◆ **WHAT YOU NEED TO DO**
When you find the line with "Maybe field access" among the records below, reproduce it and each line after it exactly, ending with the line with "operator chains like".
-- STORED DATA follows --
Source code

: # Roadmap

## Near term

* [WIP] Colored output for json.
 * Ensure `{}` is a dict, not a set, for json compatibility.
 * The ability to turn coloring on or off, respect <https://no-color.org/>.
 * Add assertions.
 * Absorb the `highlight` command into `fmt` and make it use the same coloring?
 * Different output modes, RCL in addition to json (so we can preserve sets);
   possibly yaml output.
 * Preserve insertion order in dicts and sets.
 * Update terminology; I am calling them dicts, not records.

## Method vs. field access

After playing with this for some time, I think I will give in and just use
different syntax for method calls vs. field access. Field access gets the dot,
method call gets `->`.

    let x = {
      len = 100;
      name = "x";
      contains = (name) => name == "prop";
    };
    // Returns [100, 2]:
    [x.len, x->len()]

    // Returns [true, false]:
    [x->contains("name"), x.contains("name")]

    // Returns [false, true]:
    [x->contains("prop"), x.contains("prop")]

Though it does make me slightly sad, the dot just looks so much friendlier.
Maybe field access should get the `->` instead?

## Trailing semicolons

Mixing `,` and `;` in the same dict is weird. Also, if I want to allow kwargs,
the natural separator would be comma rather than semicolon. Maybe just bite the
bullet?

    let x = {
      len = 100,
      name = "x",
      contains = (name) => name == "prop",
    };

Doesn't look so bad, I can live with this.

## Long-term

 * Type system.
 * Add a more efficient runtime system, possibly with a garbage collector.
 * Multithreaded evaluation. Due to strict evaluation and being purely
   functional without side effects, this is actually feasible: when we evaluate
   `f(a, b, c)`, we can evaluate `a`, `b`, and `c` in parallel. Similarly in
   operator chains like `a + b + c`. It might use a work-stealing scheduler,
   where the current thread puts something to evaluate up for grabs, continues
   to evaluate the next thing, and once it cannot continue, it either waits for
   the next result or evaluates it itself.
-- STORED DATA concluded --
◆ **EXERCISE ANSWER**
Maybe field access should get the `->` instead?

## Trailing semicolons

Mixing `,` and `;` in the same dict is weird. Also, if I want to allow kwargs,
the natural separator would be comma rather than semicolon. Maybe just bite the
bullet?

    let x = {
      len = 100,
      name = "x",
      contains = (name) => name == "prop",
    };

Doesn't look so bad, I can live with this.

## Long-term

 * Type system.
 * Add a more efficient runtime system, possibly with a garbage collector.
 * Multithreaded evaluation. Due to strict evaluation and being purely
   functional without side effects, this is actually feasible: when we evaluate
   `f(a, b, c)`, we can evaluate `a`, `b`, and `c` in parallel. Similarly in
   operator chains like `a + b + c`. It might use a work-stealing scheduler,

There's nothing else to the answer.